Institutions need not receive federal approval to offer students institutionally-funded work study.  But the more that schools depend upon such work study, the more robust infrastructure is required to oversee it in terms of Directors of Student Labor and the like.  In short, even though such programs provide badly needed personal development opportunities for students, the overhead for operating student work programs is so high that most schools choose not to run them.   

Work Colleges and College Affordability

The work college concept has already proven itself as a means of minimizing and in some cases even eliminating student debt.  But small schools considering adopting such a model should not view it as a solution to their overall financial problems.  Adopting the work college model requires huge financial resources either in the form of endowment or a very healthy development program.  

On the other hand, well-endowed institutions that are genuinely concerned with the ethics surrounding heavy student indebtedness should consider this model to provide students with a pathway to minimizing debt upon graduation.  It isn’t only needy or middle class families who are concerned with the value proposition of higher education today.  Even well-heeled families who can afford to pay much more than average for their children to attend expensive colleges and universities will begin to demand more financial accountability from those institutions.  Such accountability should become a priority for IHEs with more than $200K of endowment per student.

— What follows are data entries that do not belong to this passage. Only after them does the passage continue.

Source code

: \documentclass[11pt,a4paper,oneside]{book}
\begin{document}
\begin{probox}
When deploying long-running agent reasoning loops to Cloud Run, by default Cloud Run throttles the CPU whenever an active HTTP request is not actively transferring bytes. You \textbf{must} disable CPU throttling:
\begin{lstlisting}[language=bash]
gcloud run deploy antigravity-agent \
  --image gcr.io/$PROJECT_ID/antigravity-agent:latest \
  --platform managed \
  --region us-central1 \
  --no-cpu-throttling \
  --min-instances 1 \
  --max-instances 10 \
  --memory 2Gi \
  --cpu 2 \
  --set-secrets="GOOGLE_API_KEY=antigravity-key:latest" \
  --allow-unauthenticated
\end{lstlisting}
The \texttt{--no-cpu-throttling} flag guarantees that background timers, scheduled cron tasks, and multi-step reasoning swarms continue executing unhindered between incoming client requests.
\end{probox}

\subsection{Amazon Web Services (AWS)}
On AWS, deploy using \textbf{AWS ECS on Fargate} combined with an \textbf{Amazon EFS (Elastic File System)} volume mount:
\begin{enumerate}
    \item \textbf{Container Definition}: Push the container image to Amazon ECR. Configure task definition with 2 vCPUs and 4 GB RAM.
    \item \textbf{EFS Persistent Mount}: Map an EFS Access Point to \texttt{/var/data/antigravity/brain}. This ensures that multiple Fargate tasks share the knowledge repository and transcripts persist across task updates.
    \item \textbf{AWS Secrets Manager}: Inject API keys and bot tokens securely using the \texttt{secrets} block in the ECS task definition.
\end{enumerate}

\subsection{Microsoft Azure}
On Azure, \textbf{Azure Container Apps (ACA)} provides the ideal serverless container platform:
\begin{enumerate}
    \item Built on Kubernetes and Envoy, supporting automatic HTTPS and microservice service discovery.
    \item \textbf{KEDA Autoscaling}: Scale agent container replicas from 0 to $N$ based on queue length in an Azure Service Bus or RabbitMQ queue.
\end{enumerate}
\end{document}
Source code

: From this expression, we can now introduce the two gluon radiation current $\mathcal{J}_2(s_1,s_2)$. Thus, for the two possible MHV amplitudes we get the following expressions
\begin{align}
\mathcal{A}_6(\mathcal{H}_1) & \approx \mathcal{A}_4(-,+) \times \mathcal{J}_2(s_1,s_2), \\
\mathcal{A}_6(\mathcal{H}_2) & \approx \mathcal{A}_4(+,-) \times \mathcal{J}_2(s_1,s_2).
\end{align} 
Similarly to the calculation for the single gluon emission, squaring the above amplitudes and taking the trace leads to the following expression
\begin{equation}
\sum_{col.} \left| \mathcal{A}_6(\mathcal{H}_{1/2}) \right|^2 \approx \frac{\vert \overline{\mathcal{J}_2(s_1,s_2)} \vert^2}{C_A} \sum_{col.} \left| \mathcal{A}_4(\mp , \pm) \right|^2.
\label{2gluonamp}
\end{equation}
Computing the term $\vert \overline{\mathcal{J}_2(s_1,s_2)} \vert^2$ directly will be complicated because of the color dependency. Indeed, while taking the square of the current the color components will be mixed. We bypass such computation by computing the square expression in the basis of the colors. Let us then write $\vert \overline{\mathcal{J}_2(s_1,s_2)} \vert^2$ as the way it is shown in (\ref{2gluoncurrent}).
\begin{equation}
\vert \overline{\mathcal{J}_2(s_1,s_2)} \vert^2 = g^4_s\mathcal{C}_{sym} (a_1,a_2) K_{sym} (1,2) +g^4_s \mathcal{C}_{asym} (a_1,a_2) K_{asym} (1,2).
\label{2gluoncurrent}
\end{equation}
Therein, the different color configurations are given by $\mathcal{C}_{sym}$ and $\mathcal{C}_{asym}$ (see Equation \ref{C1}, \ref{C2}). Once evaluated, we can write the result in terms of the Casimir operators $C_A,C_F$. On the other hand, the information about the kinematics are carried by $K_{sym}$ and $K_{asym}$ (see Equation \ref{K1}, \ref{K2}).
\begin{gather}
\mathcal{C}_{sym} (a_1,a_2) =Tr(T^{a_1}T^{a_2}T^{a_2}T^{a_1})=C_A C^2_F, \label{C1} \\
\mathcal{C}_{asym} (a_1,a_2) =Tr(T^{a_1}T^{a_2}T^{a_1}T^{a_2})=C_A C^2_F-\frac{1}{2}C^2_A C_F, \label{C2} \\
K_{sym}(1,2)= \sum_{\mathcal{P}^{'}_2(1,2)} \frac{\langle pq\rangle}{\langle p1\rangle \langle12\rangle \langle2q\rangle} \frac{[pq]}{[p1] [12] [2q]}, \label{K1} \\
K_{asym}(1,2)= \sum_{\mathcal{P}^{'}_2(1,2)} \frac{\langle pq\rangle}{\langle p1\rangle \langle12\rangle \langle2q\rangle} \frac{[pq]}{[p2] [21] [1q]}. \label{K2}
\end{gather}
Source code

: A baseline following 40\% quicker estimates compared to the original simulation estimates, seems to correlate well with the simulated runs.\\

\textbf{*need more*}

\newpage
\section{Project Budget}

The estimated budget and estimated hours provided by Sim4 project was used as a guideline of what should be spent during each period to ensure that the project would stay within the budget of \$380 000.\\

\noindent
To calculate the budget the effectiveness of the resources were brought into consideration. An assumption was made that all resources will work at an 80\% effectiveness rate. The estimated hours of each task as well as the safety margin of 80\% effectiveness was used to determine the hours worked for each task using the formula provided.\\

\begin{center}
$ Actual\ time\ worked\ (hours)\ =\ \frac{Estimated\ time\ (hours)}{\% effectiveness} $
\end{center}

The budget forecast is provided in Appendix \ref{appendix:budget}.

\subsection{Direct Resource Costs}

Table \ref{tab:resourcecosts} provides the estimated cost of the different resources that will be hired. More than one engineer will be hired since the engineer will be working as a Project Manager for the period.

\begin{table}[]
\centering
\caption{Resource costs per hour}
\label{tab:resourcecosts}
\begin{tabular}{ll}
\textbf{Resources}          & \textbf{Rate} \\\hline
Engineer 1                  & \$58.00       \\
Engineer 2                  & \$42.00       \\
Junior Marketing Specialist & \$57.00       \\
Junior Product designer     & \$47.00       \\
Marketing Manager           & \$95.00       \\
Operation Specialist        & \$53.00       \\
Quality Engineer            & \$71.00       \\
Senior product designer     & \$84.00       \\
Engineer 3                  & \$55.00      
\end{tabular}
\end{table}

Further, given the current climate in higher education, I suspect that wise donors will soon begin to gravitate more toward funding scholarships than capital projects.  Donors wanting to leave a significant legacy will become even more interested in helping address the college affordability crisis than they have been in the past. 

Not everyone can be a Berea College.  Most small institutions will never have the chance to grow an endowment of $1.5 billion.  Given Berea’s current enrollment, that averages out to around $1.3 million of endowment per student.  Yet according to Inside Higher Ed, there are currently 19 private IHEs with larger endowments per student than Berea College.  Yes, all of these other schools provide generous financial aid programs, particularly to students of modest means. But none of them combine that aid with the concept of the value of work in the way that work colleges do.  There is plenty of room for many other well-endowed schools to do more in this area.

Institutions that are seriously committed to addressing the crisis of college affordability need to redirect their development programs over the next decade.  This redirection should focus on a vision of education that gives students “skin in the game” of their education without saddling them with unmanageable debt.  The current model of tuition discounting masquerading as scholarships doesn’t do that.  Neither does “free” community college.  But the work colleges do, and so will other institutions that have the courage to follow the lead of these nine institutions and adopt at least a partial work college model.  

We don’t need more schools to join the Work College Consortium.  That would only further dilute the fixed amount of money the federal government allocates these schools each year.  Instead, we need more private IHEs to adopt aspects of the work college model that will make college more affordable for a wider swathe of our society.  Most of our schools have a stated commitment to improve society.  Increasingly, our fund-raising priorities should reflect that commitment.